▶ RECORDED DATA:

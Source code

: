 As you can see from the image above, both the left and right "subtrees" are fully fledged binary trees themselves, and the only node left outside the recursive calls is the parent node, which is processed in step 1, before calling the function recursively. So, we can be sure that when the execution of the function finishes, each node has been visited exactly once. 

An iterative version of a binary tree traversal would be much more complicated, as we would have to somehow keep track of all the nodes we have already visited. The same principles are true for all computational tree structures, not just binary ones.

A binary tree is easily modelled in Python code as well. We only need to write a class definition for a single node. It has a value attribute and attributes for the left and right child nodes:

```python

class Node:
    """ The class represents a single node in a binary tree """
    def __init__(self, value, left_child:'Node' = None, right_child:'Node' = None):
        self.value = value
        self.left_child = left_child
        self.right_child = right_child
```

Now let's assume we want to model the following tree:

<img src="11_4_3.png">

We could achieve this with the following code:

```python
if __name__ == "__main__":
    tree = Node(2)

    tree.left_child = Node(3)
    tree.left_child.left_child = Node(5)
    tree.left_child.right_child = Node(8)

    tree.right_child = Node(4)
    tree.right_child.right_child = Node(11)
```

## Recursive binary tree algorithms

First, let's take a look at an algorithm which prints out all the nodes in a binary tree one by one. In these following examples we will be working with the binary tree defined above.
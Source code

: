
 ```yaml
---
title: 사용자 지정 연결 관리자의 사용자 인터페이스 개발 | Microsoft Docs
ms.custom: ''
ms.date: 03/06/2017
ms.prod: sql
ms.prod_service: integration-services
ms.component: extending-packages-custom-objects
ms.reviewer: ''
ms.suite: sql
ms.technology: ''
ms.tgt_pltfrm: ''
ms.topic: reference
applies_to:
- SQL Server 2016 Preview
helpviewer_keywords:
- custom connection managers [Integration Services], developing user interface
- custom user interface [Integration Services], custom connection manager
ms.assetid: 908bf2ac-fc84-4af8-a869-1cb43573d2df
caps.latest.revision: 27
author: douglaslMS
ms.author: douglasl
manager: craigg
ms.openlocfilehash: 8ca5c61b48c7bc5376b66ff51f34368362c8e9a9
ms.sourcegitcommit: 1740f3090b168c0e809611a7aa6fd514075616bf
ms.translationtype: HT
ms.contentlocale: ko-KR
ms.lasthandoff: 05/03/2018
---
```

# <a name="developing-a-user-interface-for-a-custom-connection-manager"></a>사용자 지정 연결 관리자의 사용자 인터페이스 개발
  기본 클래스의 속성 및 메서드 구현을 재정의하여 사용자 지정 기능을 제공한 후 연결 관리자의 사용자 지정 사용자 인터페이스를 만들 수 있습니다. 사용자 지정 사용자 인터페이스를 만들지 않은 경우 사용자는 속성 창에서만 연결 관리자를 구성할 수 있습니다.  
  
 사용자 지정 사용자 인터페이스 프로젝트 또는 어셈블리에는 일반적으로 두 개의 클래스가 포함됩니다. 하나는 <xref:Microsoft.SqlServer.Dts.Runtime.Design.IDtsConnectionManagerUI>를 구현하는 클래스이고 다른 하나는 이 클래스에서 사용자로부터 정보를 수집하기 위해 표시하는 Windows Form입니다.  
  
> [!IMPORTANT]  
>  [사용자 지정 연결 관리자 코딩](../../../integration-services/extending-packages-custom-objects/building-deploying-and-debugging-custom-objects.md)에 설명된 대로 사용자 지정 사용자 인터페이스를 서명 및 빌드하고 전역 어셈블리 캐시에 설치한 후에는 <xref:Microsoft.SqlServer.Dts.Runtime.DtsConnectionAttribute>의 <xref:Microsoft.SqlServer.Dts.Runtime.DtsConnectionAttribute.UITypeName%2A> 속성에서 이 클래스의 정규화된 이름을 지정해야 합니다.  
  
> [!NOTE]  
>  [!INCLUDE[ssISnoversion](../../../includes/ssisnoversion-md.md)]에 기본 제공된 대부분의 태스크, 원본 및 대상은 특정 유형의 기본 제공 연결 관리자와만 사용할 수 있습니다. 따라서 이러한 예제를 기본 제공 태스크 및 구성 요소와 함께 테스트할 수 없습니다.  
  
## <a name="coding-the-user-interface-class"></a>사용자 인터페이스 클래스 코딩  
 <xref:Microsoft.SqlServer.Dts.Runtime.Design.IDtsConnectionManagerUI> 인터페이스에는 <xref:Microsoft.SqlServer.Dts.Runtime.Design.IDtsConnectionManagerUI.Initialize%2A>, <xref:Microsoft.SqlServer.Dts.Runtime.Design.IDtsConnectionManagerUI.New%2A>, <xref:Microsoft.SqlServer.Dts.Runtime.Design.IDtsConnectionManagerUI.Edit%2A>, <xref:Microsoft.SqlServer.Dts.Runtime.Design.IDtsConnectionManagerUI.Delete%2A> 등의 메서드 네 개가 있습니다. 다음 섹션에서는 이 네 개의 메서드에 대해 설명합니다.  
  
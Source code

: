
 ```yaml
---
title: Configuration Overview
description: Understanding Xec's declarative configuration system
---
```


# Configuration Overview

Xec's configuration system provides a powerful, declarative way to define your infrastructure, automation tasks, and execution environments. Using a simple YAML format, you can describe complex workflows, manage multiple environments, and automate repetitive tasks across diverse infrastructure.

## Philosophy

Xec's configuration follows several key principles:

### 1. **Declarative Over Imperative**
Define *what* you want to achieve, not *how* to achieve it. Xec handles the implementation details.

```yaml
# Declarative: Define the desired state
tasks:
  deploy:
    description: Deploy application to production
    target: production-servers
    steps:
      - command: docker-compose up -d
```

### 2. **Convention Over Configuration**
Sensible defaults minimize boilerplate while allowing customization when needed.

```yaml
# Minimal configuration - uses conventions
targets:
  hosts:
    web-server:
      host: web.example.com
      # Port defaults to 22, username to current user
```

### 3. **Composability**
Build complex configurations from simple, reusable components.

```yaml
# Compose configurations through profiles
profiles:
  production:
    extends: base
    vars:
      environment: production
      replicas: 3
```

▶ WORK INSTRUCTIONS: Line count for "from": say how many lines of the entries above include that word, and give only the number.

▶ REPLY TO THE TASK: 2